期刊名称:Proceedings of the National Academy of Sciences
印刷版ISSN:0027-8424
电子版ISSN:1091-6490
出版年度:2020
卷号:117
期号:10
页码:5260-5268
DOI:10.1073/pnas.1914567117
出版社:The National Academy of Sciences of the United States of America
摘要:A critical problem in the fight against bacterial infection is the rising rates of resistance and the lack of new antibiotics. The discovery of new targets or new antibacterial mechanisms is a potential solution but is becoming more difficult. Here we report an antibacterial mechanism that safeguards intestine cells from enteropathogenic Escherichia coli (EPEC) by shutting down an infection-responsive signal of the host intestine cell. A key step in EPEC infection of intestinal cells involves Tir-induced actin reorganization. Nck mediates this event by binding with Tir through its SH2 domain (Nck-SH2) and with WIP through its second SH3 domain (Nck-SH3.2).
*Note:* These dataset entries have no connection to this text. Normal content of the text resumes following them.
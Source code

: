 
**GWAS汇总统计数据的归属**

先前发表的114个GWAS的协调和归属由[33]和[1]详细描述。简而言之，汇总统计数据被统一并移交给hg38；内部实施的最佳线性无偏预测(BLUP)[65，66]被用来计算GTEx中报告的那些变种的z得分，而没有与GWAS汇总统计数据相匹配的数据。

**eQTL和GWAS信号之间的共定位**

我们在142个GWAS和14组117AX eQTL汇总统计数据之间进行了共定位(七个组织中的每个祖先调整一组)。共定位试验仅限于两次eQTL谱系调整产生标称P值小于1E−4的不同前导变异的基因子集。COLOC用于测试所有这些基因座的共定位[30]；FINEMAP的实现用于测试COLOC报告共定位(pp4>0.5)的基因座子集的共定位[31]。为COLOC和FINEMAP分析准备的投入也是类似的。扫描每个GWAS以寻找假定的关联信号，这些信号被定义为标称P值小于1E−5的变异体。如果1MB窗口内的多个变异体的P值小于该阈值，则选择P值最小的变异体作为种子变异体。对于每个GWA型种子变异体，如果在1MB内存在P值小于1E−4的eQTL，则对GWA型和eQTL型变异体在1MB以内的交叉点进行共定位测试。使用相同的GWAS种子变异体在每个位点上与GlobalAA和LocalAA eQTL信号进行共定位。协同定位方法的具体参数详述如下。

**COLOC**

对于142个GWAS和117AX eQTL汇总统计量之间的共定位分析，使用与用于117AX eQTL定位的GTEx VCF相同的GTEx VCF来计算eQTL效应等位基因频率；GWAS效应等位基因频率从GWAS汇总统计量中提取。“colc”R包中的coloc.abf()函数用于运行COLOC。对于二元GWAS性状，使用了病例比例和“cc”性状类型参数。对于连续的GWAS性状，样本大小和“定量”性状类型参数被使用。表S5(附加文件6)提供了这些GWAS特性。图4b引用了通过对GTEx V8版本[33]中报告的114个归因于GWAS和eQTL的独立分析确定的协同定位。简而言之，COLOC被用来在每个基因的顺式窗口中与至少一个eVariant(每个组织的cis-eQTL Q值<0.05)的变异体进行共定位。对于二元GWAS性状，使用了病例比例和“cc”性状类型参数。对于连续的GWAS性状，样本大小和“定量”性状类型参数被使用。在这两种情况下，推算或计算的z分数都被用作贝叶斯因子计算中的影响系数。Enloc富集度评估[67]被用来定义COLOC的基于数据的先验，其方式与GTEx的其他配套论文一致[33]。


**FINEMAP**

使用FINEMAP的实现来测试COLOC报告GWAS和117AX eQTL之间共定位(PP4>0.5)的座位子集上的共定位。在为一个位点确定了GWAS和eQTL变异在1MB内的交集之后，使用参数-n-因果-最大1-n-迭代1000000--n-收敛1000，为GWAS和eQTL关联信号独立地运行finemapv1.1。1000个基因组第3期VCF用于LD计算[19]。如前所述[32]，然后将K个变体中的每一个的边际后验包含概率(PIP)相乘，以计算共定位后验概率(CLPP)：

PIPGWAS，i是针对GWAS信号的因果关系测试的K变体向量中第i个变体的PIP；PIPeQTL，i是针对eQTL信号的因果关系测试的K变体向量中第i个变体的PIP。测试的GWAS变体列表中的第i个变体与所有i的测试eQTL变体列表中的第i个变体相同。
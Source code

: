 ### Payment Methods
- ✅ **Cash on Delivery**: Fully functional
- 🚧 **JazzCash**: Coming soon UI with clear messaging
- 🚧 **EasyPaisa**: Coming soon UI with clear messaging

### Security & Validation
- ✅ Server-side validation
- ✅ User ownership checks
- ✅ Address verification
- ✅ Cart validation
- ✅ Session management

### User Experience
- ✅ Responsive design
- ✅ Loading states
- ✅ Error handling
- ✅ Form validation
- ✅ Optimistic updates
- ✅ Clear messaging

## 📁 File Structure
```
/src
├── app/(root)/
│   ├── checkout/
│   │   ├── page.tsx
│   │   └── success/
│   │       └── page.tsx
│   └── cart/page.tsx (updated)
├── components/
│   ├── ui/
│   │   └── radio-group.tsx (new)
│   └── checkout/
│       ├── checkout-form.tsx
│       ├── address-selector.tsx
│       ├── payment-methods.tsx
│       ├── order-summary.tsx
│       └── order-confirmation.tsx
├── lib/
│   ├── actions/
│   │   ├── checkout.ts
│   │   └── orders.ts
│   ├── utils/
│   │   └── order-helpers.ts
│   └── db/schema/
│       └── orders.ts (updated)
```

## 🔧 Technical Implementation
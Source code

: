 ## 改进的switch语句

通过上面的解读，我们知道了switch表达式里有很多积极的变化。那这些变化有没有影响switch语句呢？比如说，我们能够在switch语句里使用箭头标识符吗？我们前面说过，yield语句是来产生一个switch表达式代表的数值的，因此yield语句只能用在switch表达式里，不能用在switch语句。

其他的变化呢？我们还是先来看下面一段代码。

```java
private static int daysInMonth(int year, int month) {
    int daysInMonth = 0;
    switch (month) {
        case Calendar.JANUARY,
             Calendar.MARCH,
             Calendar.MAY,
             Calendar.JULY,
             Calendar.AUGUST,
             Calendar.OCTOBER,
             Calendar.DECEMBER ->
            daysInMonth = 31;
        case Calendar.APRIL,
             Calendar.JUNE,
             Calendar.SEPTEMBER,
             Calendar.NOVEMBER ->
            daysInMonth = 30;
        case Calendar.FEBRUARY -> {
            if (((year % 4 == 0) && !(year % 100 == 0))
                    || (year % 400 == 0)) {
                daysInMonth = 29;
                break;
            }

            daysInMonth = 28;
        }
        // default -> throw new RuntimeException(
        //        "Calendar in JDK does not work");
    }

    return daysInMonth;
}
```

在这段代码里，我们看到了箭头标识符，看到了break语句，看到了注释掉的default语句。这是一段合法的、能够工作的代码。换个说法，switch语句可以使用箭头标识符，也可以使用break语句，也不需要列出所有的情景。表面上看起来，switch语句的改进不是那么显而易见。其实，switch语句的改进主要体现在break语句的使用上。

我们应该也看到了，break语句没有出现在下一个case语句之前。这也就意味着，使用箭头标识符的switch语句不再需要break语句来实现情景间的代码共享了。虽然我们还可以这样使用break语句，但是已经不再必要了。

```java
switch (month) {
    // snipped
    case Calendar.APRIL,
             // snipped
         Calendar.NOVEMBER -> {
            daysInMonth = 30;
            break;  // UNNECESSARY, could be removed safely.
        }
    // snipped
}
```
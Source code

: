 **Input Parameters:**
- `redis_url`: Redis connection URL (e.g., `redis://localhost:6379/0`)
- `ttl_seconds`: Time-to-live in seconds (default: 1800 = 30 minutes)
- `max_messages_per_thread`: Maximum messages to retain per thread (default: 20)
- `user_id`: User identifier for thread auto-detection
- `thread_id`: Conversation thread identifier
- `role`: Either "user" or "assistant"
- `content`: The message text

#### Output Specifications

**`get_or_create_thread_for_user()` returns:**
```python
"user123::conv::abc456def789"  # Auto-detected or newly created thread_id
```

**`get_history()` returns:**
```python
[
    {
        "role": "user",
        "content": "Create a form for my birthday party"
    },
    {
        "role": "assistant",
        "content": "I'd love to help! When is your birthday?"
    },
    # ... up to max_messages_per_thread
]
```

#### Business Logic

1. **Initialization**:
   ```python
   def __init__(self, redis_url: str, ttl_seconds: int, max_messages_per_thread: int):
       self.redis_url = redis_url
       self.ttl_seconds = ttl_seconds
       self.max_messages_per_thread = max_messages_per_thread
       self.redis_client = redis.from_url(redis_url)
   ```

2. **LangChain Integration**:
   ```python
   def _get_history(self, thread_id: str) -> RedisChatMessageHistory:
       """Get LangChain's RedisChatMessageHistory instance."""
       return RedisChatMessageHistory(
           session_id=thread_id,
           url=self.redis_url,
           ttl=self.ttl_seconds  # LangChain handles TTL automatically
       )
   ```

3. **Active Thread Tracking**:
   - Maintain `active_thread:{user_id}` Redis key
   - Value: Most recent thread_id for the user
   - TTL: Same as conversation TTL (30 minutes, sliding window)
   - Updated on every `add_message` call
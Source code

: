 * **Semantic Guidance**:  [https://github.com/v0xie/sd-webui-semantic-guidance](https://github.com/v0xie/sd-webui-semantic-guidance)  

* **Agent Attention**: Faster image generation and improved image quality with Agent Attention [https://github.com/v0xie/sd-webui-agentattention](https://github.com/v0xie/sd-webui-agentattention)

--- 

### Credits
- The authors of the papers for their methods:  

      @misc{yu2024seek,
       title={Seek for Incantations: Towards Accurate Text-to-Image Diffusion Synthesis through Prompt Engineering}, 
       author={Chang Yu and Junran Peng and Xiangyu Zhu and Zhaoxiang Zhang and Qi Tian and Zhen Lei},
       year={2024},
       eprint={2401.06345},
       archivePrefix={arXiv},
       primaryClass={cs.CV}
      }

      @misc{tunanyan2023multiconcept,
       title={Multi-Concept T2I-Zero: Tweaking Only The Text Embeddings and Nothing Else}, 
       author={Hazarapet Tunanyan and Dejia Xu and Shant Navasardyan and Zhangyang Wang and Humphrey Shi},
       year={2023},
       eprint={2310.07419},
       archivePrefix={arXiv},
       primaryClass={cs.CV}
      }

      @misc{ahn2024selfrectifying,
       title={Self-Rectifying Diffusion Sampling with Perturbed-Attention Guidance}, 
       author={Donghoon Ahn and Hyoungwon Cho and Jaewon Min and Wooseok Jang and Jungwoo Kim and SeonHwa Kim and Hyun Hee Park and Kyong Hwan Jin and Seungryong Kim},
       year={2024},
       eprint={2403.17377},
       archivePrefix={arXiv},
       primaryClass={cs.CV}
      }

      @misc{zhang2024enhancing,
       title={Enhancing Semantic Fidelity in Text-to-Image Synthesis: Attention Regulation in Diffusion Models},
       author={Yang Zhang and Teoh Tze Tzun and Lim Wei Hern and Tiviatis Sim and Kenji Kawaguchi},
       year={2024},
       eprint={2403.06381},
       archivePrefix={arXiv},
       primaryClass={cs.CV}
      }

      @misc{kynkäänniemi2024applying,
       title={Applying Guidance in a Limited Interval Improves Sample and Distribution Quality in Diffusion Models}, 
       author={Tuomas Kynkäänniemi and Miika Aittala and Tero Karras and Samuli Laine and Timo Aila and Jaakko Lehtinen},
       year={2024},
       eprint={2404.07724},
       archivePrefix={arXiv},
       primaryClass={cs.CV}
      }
Here we report the design of a synthetic peptide that reacts precisely with a unique cysteine of the Nck-SH3.2 domain, blocks the binding site of the Nck protein, and prevents EPEC infection of Caco-2 cells. Oral update of this nontoxic peptide before EPEC administration safeguards mice from EPEC infection and diarrhea. This study demonstrates domain-specific blockage of an SH3 domain of a multidomain adaptor protein inside cells and the inhibition of Tir-induced rearrangement of the host actin cytoskeleton as a previously unknown antibacterial mechanism.